Hopefully you have vegetable scraps…
If dinner were left up to Oldest Son, vegetables would be illegal in all 50 states.
Unfortunately for him, in this house the you get what you get and don’t throw a fit rule is strictly enforced.
So we eat vegetables. Combine that truth with the fact that I happen to be
cheap resourceful.. the result is home-made vegetable stock.
First things first, you must have a storage container to hold vegetable scraps in the freezer. I personally recommend reusing plastic ice cream containers. If you don’t have any, I guess you will have to break down and buy one. Don’t forget to eat all the ice cream first.

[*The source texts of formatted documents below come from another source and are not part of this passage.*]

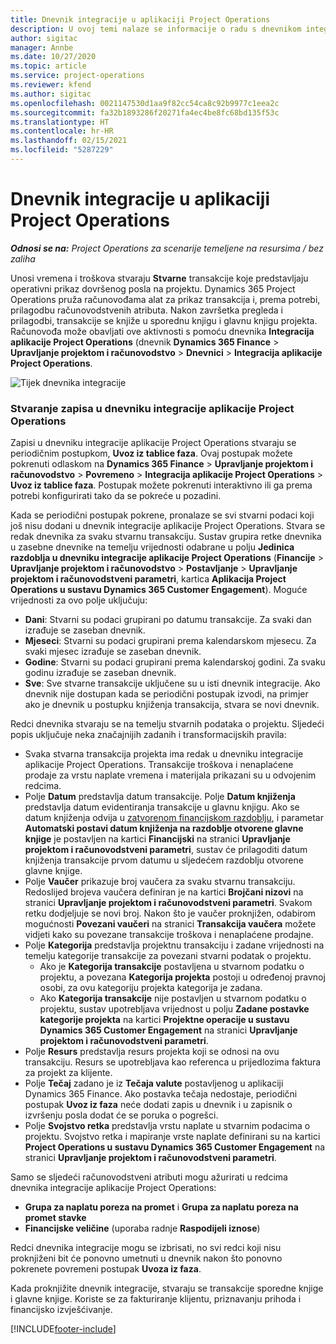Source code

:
 ```yaml
---
title: Dnevnik integracije u aplikaciji Project Operations
description: U ovoj temi nalaze se informacije o radu s dnevnikom integracije u aplikaciji Project Operations.
author: sigitac
manager: Annbe
ms.date: 10/27/2020
ms.topic: article
ms.service: project-operations
ms.reviewer: kfend
ms.author: sigitac
ms.openlocfilehash: 0021147530d1aa9f82cc54ca8c92b9977c1eea2c
ms.sourcegitcommit: fa32b1893286f20271fa4ec4be8fc68bd135f53c
ms.translationtype: HT
ms.contentlocale: hr-HR
ms.lasthandoff: 02/15/2021
ms.locfileid: "5287229"
---
```

# <a name="integration-journal-in-project-operations"></a>Dnevnik integracije u aplikaciji Project Operations

_**Odnosi se na:** Project Operations za scenarije temeljene na resursima / bez zaliha_

Unosi vremena i troškova stvaraju **Stvarne** transakcije koje predstavljaju operativni prikaz dovršenog posla na projektu. Dynamics 365 Project Operations pruža računovođama alat za prikaz transakcija i, prema potrebi, prilagodbu računovodstvenih atributa. Nakon završetka pregleda i prilagodbi, transakcije se knjiže u sporednu knjigu i glavnu knjigu projekta. Računovođa može obavljati ove aktivnosti s pomoću dnevnika **Integracija aplikacije Project Operations** (dnevnik **Dynamics 365 Finance** > **Upravljanje projektom i računovodstvo** > **Dnevnici** > **Integracija aplikacije Project Operations**.

![Tijek dnevnika integracije](./media/IntegrationJournal.png)

### <a name="create-records-in-the-project-operations-integration-journal"></a>Stvaranje zapisa u dnevniku integracije aplikacije Project Operations

Zapisi u dnevniku integracije aplikacije Project Operations stvaraju se periodičnim postupkom, **Uvoz iz tablice faza**. Ovaj postupak možete pokrenuti odlaskom na **Dynamics 365 Finance** > **Upravljanje projektom i računovodstvo** > **Povremeno** > **Integracija aplikacije Project Operations** > **Uvoz iz tablice faza**. Postupak možete pokrenuti interaktivno ili ga prema potrebi konfigurirati tako da se pokreće u pozadini.

Kada se periodični postupak pokrene, pronalaze se svi stvarni podaci koji još nisu dodani u dnevnik integracije aplikacije Project Operations. Stvara se redak dnevnika za svaku stvarnu transakciju.
Sustav grupira retke dnevnika u zasebne dnevnike na temelju vrijednosti odabrane u polju **Jedinica razdoblja u dnevniku integracije aplikacije Project Operations** (**Financije** > **Upravljanje projektom i računovodstvo** > **Postavljanje** > **Upravljanje projektom i računovodstveni parametri**, kartica **Aplikacija Project Operations u sustavu Dynamics 365 Customer Engagement**). Moguće vrijednosti za ovo polje uključuju:

  - **Dani**: Stvarni su podaci grupirani po datumu transakcije. Za svaki dan izrađuje se zaseban dnevnik.
  - **Mjeseci**: Stvarni su podaci grupirani prema kalendarskom mjesecu. Za svaki mjesec izrađuje se zaseban dnevnik.
  - **Godine**: Stvarni su podaci grupirani prema kalendarskoj godini. Za svaku godinu izrađuje se zaseban dnevnik.
  - **Sve**: Sve stvarne transakcije uključene su u isti dnevnik integracije. Ako dnevnik nije dostupan kada se periodični postupak izvodi, na primjer ako je dnevnik u postupku knjiženja transakcija, stvara se novi dnevnik.

Redci dnevnika stvaraju se na temelju stvarnih podataka o projektu. Sljedeći popis uključuje neka značajnijih zadanih i transformacijskih pravila:

  - Svaka stvarna transakcija projekta ima redak u dnevniku integracije aplikacije Project Operations. Transakcije troškova i nenaplaćene prodaje za vrstu naplate vremena i materijala prikazani su u odvojenim redcima.
  - Polje **Datum** predstavlja datum transakcije. Polje **Datum knjiženja** predstavlja datum evidentiranja transakcije u glavnu knjigu. Ako se datum knjiženja odvija u [zatvorenom financijskom razdoblju](https://docs.microsoft.com/dynamics365/finance/general-ledger/close-general-ledger-at-period-end), i parametar **Automatski postavi datum knjiženja na razdoblje otvorene glavne knjige** je postavljen na kartici **Financijski** na stranici **Upravljanje projektom i računovodstveni parametri**, sustav će prilagoditi datum knjiženja transakcije prvom datumu u sljedećem razdoblju otvorene glavne knjige.
  - Polje **Vaučer** prikazuje broj vaučera za svaku stvarnu transakciju. Redoslijed brojeva vaučera definiran je na kartici **Brojčani nizovi** na stranici **Upravljanje projektom i računovodstveni parametri**. Svakom retku dodjeljuje se novi broj. Nakon što je vaučer proknjižen, odabirom mogućnosti **Povezani vaučeri** na stranici **Transakcija vaučera** možete vidjeti kako su povezane transakcije troškova i nenaplaćene prodajne.
  - Polje **Kategorija** predstavlja projektnu transakciju i zadane vrijednosti na temelju kategorije transakcije za povezani stvarni podatak o projektu.
    - Ako je **Kategorija transakcije** postavljena u stvarnom podatku o projektu, a povezana **Kategorija projekta** postoji u određenoj pravnoj osobi, za ovu kategoriju projekta kategorija je zadana.
    - Ako **Kategorija transakcije** nije postavljen u stvarnom podatku o projektu, sustav upotrebljava vrijednost u polju **Zadane postavke kategorije projekta** na kartici **Projektne operacije u sustavu Dynamics 365 Customer Engagement** na stranici **Upravljanje projektom i računovodstveni parametri**.
  - Polje **Resurs** predstavlja resurs projekta koji se odnosi na ovu transakciju. Resurs se upotrebljava kao referenca u prijedlozima faktura za projekt za klijente.
  - Polje **Tečaj** zadano je iz **Tečaja valute** postavljenog u aplikaciji Dynamics 365 Finance. Ako postavka tečaja nedostaje, periodični postupak **Uvoz iz faza** neće dodati zapis u dnevnik i u zapisnik o izvršenju posla dodat će se poruka o pogrešci.
  - Polje **Svojstvo retka** predstavlja vrstu naplate u stvarnim podacima o projektu. Svojstvo retka i mapiranje vrste naplate definirani su na kartici **Project Operations u sustavu Dynamics 365 Customer Engagement** na stranici **Upravljanje projektom i računovodstveni parametri**.

Samo se sljedeći računovodstveni atributi mogu ažurirati u redcima dnevnika integracije aplikacije Project Operations:

- **Grupa za naplatu poreza na promet** i **Grupa za naplatu poreza na promet stavke**
- **Financijske veličine** (uporaba radnje **Raspodijeli iznose**)

Redci dnevnika integracije mogu se izbrisati, no svi redci koji nisu proknjiženi bit će ponovno umetnuti u dnevnik nakon što ponovno pokrenete povremeni postupak **Uvoza iz faza**.

Kada proknjižite dnevnik integracije, stvaraju se transakcije sporedne knjige i glavne knjige. Koriste se za fakturiranje klijentu, priznavanju prihoda i financijsko izvješćivanje.


[!INCLUDE[footer-include](../includes/footer-banner.md)]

It’s for a good cause *wink, wink*.
Every time you trim or peel a veggie, toss the pieces into the bucket. The containers pictured below have red bell peppers, sweet potatoes, carrots, russet potatoes, kale, green onions, white onions, red onions, asparagus, broccoli, and mushroom stems.
When you can’t stuff any more stuff in the buckets, grab a stockpot and dump the frozen scraps inside. Add a couple garlic cloves and a tablespoon of whole peppercorns before covering everything with water.
Flip the burner on high and bring to a boil, then simmer for 1 hour. After your hour is up and the kitchen is filled with fantasic smells, turn the burner off, put a lid on the pot and let the vegetable bubble bath cool for a few hours.
After you have done some laundry, endured homework and finally beat the beach volley level of Angry Birds Rio during soccer practice, pour the mixture through a strainer into a very large bowl. Grab some Ball Freezer Jars and ladle the amber goodness up to the freeze line. This will give you about 2 cups per jar and the recipe usually yields about 6 jars.